The Tsai-Hill criterion is based on an energy theory with interactions between stresses. Ply rupture appears when:^[1][2]

${\displaystyle {\begin{aligned}\left({\cfrac {\sigma _{11}}{X_{11}}}\right)^{2}-\left({\cfrac {\sigma _{11}\sigma _{22}}{X_{11}^{2}}}\right)+\left({\cfrac {\sigma _{22}}{X_{22}}}\right)^{2}+\left({\cfrac {\tau _{12}}{S_{12}}}\right)^{2}\geq 1\end{aligned}}}$ 

Where:

${\displaystyle {\begin{aligned}X_{11}\end{aligned}}}$  is the allowable strength of the ply in the longitudinal direction (0° direction)

${\displaystyle {\begin{aligned}X_{22}\end{aligned}}}$  is the allowable strength of the ply in the transversal direction (90° direction)

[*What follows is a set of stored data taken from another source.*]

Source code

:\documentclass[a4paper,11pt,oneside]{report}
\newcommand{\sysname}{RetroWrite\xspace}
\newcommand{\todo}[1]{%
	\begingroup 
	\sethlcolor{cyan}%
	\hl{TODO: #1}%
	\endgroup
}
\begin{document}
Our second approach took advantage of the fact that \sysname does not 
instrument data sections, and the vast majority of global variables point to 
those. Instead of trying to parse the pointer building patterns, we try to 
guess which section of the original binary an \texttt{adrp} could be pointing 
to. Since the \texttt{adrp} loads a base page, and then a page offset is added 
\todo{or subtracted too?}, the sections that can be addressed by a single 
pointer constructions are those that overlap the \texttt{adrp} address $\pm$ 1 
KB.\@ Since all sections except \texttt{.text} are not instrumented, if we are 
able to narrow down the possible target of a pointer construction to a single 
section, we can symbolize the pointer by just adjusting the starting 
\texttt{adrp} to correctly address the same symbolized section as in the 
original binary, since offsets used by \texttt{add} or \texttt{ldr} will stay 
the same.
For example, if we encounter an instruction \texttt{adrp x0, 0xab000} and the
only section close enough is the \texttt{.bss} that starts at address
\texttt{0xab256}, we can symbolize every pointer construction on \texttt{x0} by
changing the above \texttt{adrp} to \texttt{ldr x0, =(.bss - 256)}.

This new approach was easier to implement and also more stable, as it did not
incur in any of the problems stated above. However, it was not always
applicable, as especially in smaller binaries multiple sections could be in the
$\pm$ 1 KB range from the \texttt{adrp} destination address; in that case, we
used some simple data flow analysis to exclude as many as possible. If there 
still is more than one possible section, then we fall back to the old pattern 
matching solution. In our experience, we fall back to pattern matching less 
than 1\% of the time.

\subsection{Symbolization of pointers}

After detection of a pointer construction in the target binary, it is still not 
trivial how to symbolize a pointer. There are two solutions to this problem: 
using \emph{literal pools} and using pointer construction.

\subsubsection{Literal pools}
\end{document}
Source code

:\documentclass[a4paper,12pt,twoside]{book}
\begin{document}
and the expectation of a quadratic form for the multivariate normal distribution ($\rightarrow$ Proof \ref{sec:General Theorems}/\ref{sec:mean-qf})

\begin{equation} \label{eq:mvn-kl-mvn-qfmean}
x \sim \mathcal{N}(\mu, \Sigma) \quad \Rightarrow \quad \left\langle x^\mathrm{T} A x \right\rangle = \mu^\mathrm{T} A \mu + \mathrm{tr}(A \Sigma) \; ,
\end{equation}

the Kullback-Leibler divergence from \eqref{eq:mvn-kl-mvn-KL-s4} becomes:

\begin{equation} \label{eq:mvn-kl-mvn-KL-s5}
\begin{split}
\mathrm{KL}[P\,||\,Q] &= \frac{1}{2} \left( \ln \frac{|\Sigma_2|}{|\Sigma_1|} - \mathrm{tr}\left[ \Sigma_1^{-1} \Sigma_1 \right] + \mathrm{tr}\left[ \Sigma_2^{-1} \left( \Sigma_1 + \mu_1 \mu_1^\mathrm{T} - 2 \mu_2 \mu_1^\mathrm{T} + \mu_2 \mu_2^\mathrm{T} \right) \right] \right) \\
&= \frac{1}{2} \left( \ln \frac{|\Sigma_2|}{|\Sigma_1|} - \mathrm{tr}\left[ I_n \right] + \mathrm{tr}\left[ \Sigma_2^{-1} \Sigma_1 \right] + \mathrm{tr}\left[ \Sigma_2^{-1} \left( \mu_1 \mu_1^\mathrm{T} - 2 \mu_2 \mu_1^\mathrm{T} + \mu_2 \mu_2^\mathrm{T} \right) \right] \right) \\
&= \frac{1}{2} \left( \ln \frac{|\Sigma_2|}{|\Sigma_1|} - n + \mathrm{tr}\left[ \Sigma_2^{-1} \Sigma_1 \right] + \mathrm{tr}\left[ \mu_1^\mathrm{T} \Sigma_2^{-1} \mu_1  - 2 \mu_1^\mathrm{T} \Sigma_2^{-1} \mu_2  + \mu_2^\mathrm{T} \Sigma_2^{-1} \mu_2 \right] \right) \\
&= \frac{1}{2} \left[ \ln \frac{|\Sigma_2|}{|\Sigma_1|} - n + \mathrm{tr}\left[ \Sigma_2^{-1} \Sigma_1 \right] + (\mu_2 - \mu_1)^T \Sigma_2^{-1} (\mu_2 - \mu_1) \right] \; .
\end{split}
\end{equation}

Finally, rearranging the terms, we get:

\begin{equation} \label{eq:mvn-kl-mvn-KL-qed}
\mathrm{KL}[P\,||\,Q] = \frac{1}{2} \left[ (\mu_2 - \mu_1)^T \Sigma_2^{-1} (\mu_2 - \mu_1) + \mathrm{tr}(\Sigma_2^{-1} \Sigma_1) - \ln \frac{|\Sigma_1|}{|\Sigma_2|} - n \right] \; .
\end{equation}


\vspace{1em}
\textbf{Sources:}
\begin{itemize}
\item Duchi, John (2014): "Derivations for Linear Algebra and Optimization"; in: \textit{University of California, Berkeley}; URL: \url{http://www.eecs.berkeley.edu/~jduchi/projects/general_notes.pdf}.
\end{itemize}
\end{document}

${\displaystyle {\begin{aligned}S_{12}\end{aligned}}}$  is the allowable in-plane shear strength of the ply between the longitudinal and the transversal directions${\displaystyle }$

The Tsai hill criterion is interactive, i.e. the stresses in different directions are not decoupled and do affect the failure simultaneously.^[2] Furthermore, it is a failure mode independent criterion, as it does not predict the way in which the material will fail, as opposed to mode-dependent criteria such as the Hashin criterion, or the Puck failure criterion. This can be important as some types of failure can be more critical than others.